Despite efforts made to convey how impactful this change in staff/leadership was/is to us as tour participants, especially given the fact that the staffing of the tour director/leader(s) and post-adoption worker changed so close to our trip, and these new individuals have no peronal connection to Korea, Korean adoption, or Korean culture. It took a lot of effort on our part just to get them to acknowledge these facts, AND to admit they have each never been to Korea before this trip. When we tried to emphasize that this alone changed the whole tone of the trip, in addition to the fact that we as adoptee were experiencing loss with the agency staff we had established a working relationship with, the new agency staff and leadership failed to understand where we were coming from. They brushed off our concerns with responses such as “you will still have a great trip because we have a great in-country tour company” to“let’s not use labels such as adoptee and Korean adoptee because we are all people and individuals”also “I’m an adoptive parent of children from Vietnam and have led many trips to South East Asia” (person finally admitted they never have been to Korea, but tried to say that she understands the Korean adoptee experience and Korea simply because she adopted children from Vietnam) when trying to ascertain their connection to Korea and Korean adoption, and the Korean adoptee experience. The list of examples of things these new people have said both through emails, phone conference calls, webinars, and tour orientation meetings is never ending.  These are simply a few examples. In short, the new post-adoption professionals messages via any mode were received as condescending, hurtful, dismissive, and ingnorant. Rather than say “yes, we want to understand your concerns as this is YOUR TRIP as adoptees and adoptive families” they simply became defensive trying to defend the fact that they lack adoption competent knowledge, skills, and experience, and personal connections to Korea and Korean adoption, and the Korean adoptee experience...and are now leading this tour. It doens’t feel great when you know more than the post-adoption professionals charged with supporting us on this personal journey. 

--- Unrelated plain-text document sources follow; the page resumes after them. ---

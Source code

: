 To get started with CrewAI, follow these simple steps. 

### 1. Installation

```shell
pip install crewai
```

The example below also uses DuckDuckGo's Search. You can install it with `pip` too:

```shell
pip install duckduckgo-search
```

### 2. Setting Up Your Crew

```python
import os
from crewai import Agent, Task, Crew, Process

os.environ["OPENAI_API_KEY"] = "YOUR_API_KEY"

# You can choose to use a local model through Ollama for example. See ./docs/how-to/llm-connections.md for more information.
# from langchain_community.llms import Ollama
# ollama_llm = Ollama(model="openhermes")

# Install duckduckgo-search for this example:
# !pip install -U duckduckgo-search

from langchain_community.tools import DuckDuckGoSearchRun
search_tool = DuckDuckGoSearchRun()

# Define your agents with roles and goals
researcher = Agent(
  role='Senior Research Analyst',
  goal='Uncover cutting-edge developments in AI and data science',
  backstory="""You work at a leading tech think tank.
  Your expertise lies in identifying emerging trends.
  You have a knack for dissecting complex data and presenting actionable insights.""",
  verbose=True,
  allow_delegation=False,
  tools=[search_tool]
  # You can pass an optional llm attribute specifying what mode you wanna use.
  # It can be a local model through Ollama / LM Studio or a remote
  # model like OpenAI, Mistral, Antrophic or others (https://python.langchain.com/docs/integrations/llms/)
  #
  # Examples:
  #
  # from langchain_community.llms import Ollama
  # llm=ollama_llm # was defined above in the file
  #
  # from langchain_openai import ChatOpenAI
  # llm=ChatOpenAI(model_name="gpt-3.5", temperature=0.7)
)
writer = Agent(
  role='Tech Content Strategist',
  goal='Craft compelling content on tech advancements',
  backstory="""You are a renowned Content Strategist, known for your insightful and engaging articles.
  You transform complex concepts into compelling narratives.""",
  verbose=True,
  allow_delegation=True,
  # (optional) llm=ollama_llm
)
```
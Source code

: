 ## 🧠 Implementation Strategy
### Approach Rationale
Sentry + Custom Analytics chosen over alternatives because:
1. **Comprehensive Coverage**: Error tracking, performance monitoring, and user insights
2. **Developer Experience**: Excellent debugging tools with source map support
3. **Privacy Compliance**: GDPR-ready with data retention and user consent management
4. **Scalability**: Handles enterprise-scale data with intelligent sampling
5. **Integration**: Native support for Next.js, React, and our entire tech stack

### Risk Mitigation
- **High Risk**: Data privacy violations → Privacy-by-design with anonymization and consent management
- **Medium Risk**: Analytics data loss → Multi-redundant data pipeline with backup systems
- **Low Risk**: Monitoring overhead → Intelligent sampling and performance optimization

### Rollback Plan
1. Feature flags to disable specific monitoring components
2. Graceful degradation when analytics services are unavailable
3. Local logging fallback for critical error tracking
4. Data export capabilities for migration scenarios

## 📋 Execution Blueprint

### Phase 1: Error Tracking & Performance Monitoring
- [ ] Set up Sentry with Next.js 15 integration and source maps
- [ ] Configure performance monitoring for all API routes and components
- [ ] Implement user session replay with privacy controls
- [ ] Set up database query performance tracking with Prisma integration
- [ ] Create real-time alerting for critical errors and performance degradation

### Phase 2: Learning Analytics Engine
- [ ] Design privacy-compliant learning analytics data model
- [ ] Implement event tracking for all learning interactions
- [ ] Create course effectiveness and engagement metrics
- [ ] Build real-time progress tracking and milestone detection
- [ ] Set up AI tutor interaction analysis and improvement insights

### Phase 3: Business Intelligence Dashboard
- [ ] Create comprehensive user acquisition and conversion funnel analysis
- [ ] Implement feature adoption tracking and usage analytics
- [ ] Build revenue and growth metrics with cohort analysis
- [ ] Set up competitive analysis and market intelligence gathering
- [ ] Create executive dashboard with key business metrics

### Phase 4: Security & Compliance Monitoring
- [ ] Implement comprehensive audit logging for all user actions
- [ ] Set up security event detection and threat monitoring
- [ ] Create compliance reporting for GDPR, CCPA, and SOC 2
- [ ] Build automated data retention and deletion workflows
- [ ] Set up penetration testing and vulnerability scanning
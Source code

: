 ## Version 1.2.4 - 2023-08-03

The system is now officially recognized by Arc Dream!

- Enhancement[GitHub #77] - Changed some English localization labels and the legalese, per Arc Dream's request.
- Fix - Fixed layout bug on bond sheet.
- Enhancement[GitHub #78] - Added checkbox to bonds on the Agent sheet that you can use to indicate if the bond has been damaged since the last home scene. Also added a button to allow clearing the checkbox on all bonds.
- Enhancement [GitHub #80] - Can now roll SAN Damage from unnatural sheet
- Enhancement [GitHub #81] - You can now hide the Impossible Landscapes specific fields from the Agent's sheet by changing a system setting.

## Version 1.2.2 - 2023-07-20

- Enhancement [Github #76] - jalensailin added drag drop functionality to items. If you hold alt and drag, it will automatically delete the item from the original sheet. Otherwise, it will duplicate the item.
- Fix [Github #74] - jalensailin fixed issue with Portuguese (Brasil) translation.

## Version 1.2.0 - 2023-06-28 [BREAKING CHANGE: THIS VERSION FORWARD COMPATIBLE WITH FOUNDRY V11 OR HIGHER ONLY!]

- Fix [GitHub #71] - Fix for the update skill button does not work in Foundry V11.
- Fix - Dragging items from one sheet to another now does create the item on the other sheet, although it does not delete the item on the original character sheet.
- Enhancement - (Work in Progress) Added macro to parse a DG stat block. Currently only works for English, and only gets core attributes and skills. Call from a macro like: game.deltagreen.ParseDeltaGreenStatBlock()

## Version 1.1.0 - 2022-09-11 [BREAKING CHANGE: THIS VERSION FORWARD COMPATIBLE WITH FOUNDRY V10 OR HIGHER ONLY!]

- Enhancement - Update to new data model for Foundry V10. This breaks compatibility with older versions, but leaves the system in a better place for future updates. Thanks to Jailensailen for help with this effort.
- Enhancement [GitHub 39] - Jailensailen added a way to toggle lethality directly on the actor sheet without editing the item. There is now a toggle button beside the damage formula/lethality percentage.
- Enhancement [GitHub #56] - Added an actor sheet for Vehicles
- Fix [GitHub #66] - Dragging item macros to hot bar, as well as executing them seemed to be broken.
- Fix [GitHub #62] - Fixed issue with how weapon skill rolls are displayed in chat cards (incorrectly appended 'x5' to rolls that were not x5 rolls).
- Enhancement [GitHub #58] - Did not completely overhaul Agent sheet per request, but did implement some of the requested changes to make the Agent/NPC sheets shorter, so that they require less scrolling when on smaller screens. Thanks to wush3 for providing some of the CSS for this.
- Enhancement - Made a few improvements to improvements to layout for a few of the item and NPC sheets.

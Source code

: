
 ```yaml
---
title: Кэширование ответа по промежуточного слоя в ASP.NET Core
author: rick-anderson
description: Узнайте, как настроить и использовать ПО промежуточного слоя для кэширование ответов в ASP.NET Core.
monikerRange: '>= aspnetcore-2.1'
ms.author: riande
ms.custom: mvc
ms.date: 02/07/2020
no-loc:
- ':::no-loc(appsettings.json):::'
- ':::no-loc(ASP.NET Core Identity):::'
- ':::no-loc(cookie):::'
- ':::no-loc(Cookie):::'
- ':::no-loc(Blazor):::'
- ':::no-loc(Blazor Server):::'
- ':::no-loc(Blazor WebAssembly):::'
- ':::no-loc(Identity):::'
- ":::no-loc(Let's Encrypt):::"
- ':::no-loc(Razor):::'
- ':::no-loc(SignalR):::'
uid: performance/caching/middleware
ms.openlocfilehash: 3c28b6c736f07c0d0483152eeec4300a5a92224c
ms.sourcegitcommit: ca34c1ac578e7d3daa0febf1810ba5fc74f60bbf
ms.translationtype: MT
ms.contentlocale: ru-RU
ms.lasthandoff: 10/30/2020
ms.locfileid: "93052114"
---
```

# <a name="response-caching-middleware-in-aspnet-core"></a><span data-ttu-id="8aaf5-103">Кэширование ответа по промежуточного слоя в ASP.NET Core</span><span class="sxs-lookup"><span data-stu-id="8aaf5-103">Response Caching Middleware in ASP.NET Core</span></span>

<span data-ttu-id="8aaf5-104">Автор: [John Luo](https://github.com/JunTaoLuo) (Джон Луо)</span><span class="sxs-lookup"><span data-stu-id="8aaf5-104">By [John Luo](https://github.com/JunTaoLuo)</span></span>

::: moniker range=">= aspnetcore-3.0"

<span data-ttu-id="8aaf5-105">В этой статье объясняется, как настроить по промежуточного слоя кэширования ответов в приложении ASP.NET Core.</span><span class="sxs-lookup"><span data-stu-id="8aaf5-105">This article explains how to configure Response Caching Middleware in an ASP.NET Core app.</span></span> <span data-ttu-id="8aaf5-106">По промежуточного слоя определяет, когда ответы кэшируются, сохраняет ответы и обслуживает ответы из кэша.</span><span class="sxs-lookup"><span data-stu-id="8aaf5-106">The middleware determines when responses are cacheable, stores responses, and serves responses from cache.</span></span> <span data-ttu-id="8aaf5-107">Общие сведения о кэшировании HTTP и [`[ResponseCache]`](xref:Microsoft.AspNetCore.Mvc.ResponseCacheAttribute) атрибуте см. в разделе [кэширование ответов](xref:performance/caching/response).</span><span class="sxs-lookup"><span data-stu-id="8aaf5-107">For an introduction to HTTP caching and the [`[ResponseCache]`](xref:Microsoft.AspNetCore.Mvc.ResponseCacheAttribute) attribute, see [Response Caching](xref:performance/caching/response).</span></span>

Since they took over the tour, communication and support from the new agency staff and leadership has as been misinformed, inconsistent, and questionable at best. Post adoptions services essentially stopped after the previous person left and no additional information was worked on or found for either me or my sister. Providing wrong information to us, which we had to corrected, suggested they didn’t even read our files or ge to know our histories. And ironically enough they are now the new gatekeepers to our past. 

This is just a glimpse of what has transpired since we began this journey. I’m eager to see how and what unfold and look forward to sharing the experience. I’m trying to accept what is as far as the disappointing new post-adoption agency staff charged with leading and supporting us on this journey. I’m grateful to have my sister and parents along on this journey. And thankful there will be two support staff/volunteers who have volunteered on this particular tour a number of times before and one is an adult Korean adoptee and one is a Korean adoptive parent. I’m determined to keep my focus on this trip as my experience and my tour. 

My experience so far illustrates the imperative need to have adoption competent professionals with personal connections to adoption as adoptees providing post-adoptions services. I think the sad and unfortunate part is that I don’t think my experience with this particular “birth-land” tour offered by this particular US adoption agency is that unique in the sense of post-adoption services provided by individuals with little or no connection to the adoption and adoptee experience outside of formal/information education and training related to their post-adoption service job. However, I could be wrong and would love to have you share your own experiences with birth country tours provided by adoption agencies post adoption services.